Wednesday, April 11, 2007

Al-Anon Insight

This post might be too much, too boring or too unrelated for most. I don't know why I don't typically write about this stuff (for the previously mentioned reasons perhaps?)... suddenly I felt like I needed to. More for my own reasons that for people to read. I need to be able to read it later.

I attend Al-Anon meetings. My favorite meeting is on Wednesday mornings at the Seventh Day Adventist Church. (Although Al-Anon is in no way religiously affiliated, it seems like most meetings are in churches.) It is a large group, around 30 people and it stays on track and focused which I really like. A lot of other meetings I have been to felt like a big bitch session about the "alcoholic" and this group doesn't. How is complaining helpful? What is it changing? I have said so many times, I really wish I would have found Al-Anon BEFORE Steve stopped drinking. I could have saved myself years of grief and resentment. I am learning ways to deal/cope with all situations in my life - not just those related to alcoholics.

Yesterday the topic was Detachment, and the concept of detaching with love... something I have yet to master... okay, honestly? really even use. Detaching is allowing a person to be responsible for their own actions - no matter how badly they are hurting themselves (which is the hardest time.) It is not trying to control any and every situation.

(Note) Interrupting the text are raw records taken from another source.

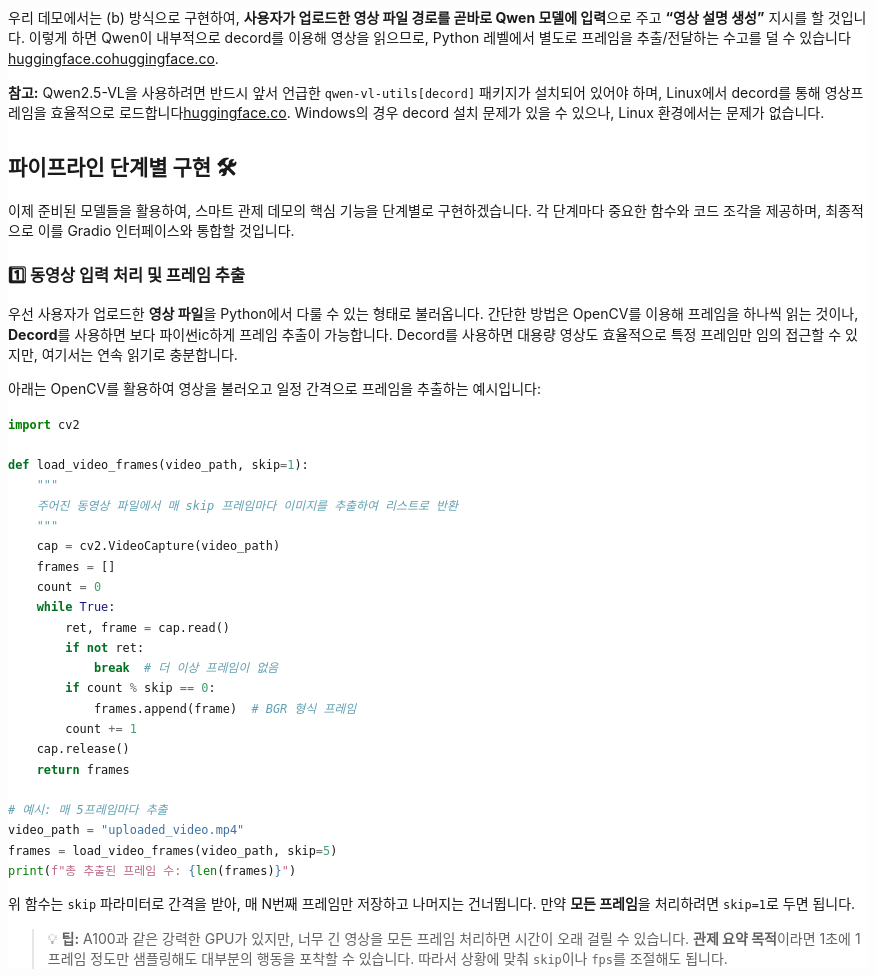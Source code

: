 우리 데모에서는 (b) 방식으로 구현하여, **사용자가 업로드한 영상 파일 경로를 곧바로 Qwen 모델에 입력**으로 주고 **“영상 설명 생성”** 지시를 할 것입니다. 이렇게 하면 Qwen이 내부적으로 decord를 이용해 영상을 읽으므로, Python 레벨에서 별도로 프레임을 추출/전달하는 수고를 덜 수 있습니다[huggingface.co](https://huggingface.co/Qwen/Qwen2.5-VL-7B-Instruct#:~:text=,1.0)[huggingface.co](https://huggingface.co/Qwen/Qwen2.5-VL-7B-Instruct#:~:text=,messages%2C%20return_video_kwargs%3DTrue%29%20inputs%20%3D%20processor).

**참고:** Qwen2.5-VL을 사용하려면 반드시 앞서 언급한 `qwen-vl-utils[decord]` 패키지가 설치되어 있어야 하며, Linux에서 decord를 통해 영상프레임을 효율적으로 로드합니다[huggingface.co](https://huggingface.co/Qwen/Qwen2.5-VL-7B-Instruct#:~:text=We%20offer%20a%20toolkit%20to,it%20using%20the%20following%20command). Windows의 경우 decord 설치 문제가 있을 수 있으나, Linux 환경에서는 문제가 없습니다.

파이프라인 단계별 구현 🛠️
----------------

이제 준비된 모델들을 활용하여, 스마트 관제 데모의 핵심 기능을 단계별로 구현하겠습니다. 각 단계마다 중요한 함수와 코드 조각을 제공하며, 최종적으로 이를 Gradio 인터페이스와 통합할 것입니다.

### 1️⃣ 동영상 입력 처리 및 프레임 추출

우선 사용자가 업로드한 **영상 파일**을 Python에서 다룰 수 있는 형태로 불러옵니다. 간단한 방법은 OpenCV를 이용해 프레임을 하나씩 읽는 것이나, **Decord**를 사용하면 보다 파이썬ic하게 프레임 추출이 가능합니다. Decord를 사용하면 대용량 영상도 효율적으로 특정 프레임만 임의 접근할 수 있지만, 여기서는 연속 읽기로 충분합니다.

아래는 OpenCV를 활용하여 영상을 불러오고 일정 간격으로 프레임을 추출하는 예시입니다:

```python
import cv2

def load_video_frames(video_path, skip=1):
    """
    주어진 동영상 파일에서 매 skip 프레임마다 이미지를 추출하여 리스트로 반환
    """
    cap = cv2.VideoCapture(video_path)
    frames = []
    count = 0
    while True:
        ret, frame = cap.read()
        if not ret:
            break  # 더 이상 프레임이 없음
        if count % skip == 0:
            frames.append(frame)  # BGR 형식 프레임
        count += 1
    cap.release()
    return frames

# 예시: 매 5프레임마다 추출
video_path = "uploaded_video.mp4"
frames = load_video_frames(video_path, skip=5)
print(f"총 추출된 프레임 수: {len(frames)}")
```

위 함수는 `skip` 파라미터로 간격을 받아, 매 N번째 프레임만 저장하고 나머지는 건너뜁니다. 만약 **모든 프레임**을 처리하려면 `skip=1`로 두면 됩니다.

> 💡 **팁:** A100과 같은 강력한 GPU가 있지만, 너무 긴 영상을 모든 프레임 처리하면 시간이 오래 걸릴 수 있습니다. **관제 요약 목적**이라면 1초에 1프레임 정도만 샘플링해도 대부분의 행동을 포착할 수 있습니다. 따라서 상황에 맞춰 `skip`이나 `fps`를 조절해도 됩니다.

I am able to "detach" with manipulation, with nagging, crying and the most used - indifference. The indifference is what I was interpreting as detaching with love... because I wasn't nagging, manipulating or crying, I was just ignoring. But really... is ignoring loving? And I am not actually detaching if I am employing my former techniques, am I? (rhetorical question)

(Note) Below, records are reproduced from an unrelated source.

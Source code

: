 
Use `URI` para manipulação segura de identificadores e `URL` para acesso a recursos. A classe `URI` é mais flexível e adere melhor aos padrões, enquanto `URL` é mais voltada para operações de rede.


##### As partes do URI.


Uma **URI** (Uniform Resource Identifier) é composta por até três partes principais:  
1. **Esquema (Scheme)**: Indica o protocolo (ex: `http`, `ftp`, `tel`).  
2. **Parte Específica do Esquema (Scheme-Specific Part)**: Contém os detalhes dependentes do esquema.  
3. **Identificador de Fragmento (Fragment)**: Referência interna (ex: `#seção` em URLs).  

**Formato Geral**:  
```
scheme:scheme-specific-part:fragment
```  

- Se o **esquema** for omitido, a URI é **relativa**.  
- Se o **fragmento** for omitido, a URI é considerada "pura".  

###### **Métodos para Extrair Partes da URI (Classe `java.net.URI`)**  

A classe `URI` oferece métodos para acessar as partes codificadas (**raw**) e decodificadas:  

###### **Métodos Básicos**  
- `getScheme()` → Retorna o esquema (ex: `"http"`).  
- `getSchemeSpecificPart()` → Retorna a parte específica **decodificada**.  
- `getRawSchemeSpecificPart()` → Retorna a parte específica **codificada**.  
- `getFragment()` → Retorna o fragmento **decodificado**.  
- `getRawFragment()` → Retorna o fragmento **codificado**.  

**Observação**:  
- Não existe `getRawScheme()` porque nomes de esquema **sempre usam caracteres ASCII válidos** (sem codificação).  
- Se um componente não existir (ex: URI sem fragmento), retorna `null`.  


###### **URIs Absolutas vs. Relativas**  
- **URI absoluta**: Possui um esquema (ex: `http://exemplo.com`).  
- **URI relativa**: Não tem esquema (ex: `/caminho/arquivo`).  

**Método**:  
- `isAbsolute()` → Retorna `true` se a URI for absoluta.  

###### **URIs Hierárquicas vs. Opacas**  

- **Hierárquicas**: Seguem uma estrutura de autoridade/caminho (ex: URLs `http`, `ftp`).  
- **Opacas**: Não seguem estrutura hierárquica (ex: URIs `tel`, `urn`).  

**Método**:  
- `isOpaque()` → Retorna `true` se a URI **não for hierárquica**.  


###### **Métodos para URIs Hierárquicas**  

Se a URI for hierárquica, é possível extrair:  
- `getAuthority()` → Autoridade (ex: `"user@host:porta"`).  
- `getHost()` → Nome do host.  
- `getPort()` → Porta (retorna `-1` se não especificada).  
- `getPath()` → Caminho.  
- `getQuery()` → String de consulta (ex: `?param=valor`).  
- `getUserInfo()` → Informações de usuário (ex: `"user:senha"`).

I am FINALLY learning I don't have to fix everything - I can't fix everything, no matter how hard I try. I think that is part of an oldest child thing... or maybe it's just my personality? a combo? I don't need to jump in every time someone makes a comment about something they need to do - I don't have to offer to help. I can wait to be asked! How is that for a concept... I don't have to give "advice" on everything. In our opening it says "In Al-Anon, we don't give advice, we share our experience, strength and hope." Hearing the "old timers" and how far they have grown in their relationships with themselves and others. Gives me hope. :) I have met amazing people in the program and am so grateful for Al-Anon.

5 comments:

Lauren Maley said...

a lot of what you said made me think a lot about me. thanks Adrienne, I love you!

Corinne said...

Really interesting thoughts Adrienne. I too let myself get completely wrapped into the lives of people I love and want to help/change/influence to the point of hurting either them or me. What a great thing that you have these meetings to help you sort through it. i love you as well :)

Adrienne said...

meep! such sweet sisters!!

Alder Family said...

thanks for such an honest and heartfelt post. you made such a good distinction between detaching with love and indifference...seriously insightful. detaching with love has to be one of the most difficult things to do. i love you SOOOOOOO much.

erin sheely said...

i am really glad that i got to read about this. i love you and always want to know how you feel about things. i'm glad that al-anon helps you so much. support groups are amazing.